Sylviane, née sous X en février 1962 à la maternité de Pau (64), a fait appel à nous en mars 2022 pour l’aider à retrouver ses parents biologiques, surtout sa mère, « Fernande, 32 ans, métayère, mariée et déjà maman d’un garçon de 14 ans », selon son dossier d’Aide Sociale à l’Enfance. Son père Antoine E., dont sa mère a révélé l’identité complète lors de l’abandon, était ouvrier agricole et « depuis deux mois, au service de Fernande et de son mari comme domestique ». Lui-même ancien pupille de l’ASE dans les Landes, il était « âgé de 26 ans lors de cette relation non-consentie, appartenait à la communauté des gens du voyage et aurait fait de la prison ».
Malgré ces indices relativement riches, le Cnaop, saisi par Sylviane, n’a retrouvé aucune des deux familles, précisant malgré tout que son père « était décédé, ne s’était jamais marié et n’avait pas eu d’autre enfant » et que le prénom d’usage de sa mère – Fernande – n’était pas forcément celui de l’État civil.
Fernande était donc née vers 1930, puisqu’elle avait 32 ans en février 1962.
Elle était mariée et mère d’un garçon de 14 ans, donc né vers 1948, ce qui donne une idée de l’année vers laquelle elle a convolé.

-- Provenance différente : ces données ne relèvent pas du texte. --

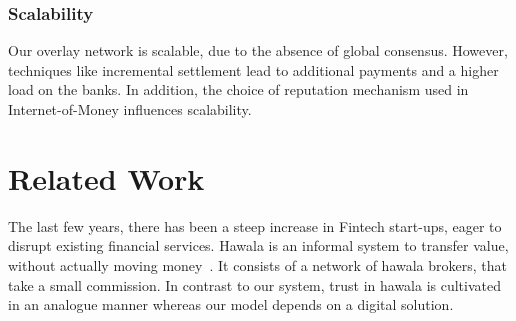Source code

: 


\subsubsection*{Scalability}
Our overlay network is scalable, due to the absence of global consensus.
However, techniques like incremental settlement lead to additional payments and a higher load on the banks.
In addition, the choice of reputation mechanism used in Internet-of-Money influences scalability.

\section{Related Work}
The last few years, there has been a steep increase in Fintech start-ups, eager to disrupt existing financial services.
Hawala is an informal system to transfer value, without actually moving money~\cite{jost2003hawala}.
It consists of a network of hawala brokers, that take a small commission.
In contrast to our system, trust in hawala is cultivated in an analogue manner whereas our model depends on a digital solution.

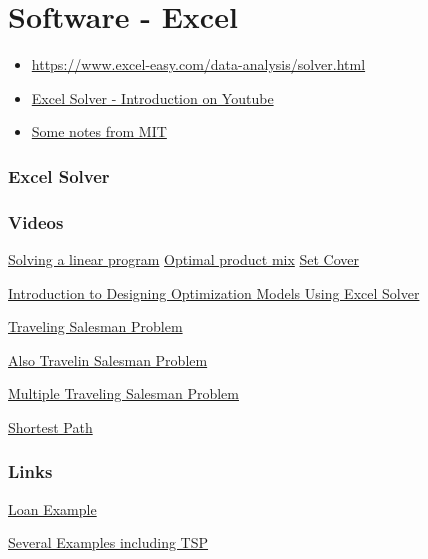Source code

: \chapter{Software - Excel}
\begin{resource}
\begin{itemize}
\item \url{https://www.excel-easy.com/data-analysis/solver.html}
\item \href{https://www.youtube.com/watch?v=dRm5MEoA3OI&ab_channel=LeilaGharani}{Excel Solver - Introduction on Youtube}

\item \href{https://ocw.mit.edu/courses/sloan-school-of-management/15-053-optimization-methods-in-management-science-spring-2013/tutorials/MIT15_053S13_tut03.pdf}{Some notes from MIT}
\end{itemize}
\end{resource}

\subsection{Excel Solver}
\subsection{Videos}
\href{https://www.youtube.com/watch?v=V5DmekIFenA}{Solving a linear program}
\href{https://www.youtube.com/watch?v=6xa1x_Iqjzg}{Optimal product mix}
\href{https://www.youtube.com/watch?v=vpodCzRtUMU}{Set Cover}

\href{https://www.youtube.com/watch?v=tKV24jzZ10s}{Introduction to Designing Optimization Models Using Excel Solver}

\href{https://www.youtube.com/watch?v=-E3rSoClgMI}{Traveling Salesman Problem}

\href{https://www.youtube.com/watch?v=UQYJvSjXE6I}{Also Travelin Salesman Problem}

\href{https://www.youtube.com/watch?v=owHq3Mbniqo}{Multiple Traveling Salesman Problem}

\href{https://www.youtube.com/watch?v=JkZkGxVZ8ao}{Shortest Path}

\subsection{Links}
\href{https://github.com/lobodemonte/excel-solver-loan-example}{Loan Example}

\href{https://github.com/Bhargavanarasimhan/Excel-Solver-Files}{Several Examples including TSP}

Son prénom « d’usage » n’était peut-être que son deuxième prénom, voire un prénom fictif.
Nous disposions de davantage d’informations sur Antoine, notamment son identité complète. C’est pourquoi nous avons décidé de commencer les recherches de son côté. Nous avons rapidement découvert, grâce à son lieu de décès, qu’il n’était pas âgé de 26 ans en 1962, mais de 24. Grâce à différents sites de généalogie, nous avons pu identifier ses nombreux frères et soeurs, et contacter les trois seuls survivants de la fratrie : Benita, Marinette et Dominique E. Peut-être avaient-ils eu vent de « Fernande » ou du moins d’une métayère chez qui Antoine aurait pu être employé en 1961, soit dans les Landes, soit dans la région de Pau ?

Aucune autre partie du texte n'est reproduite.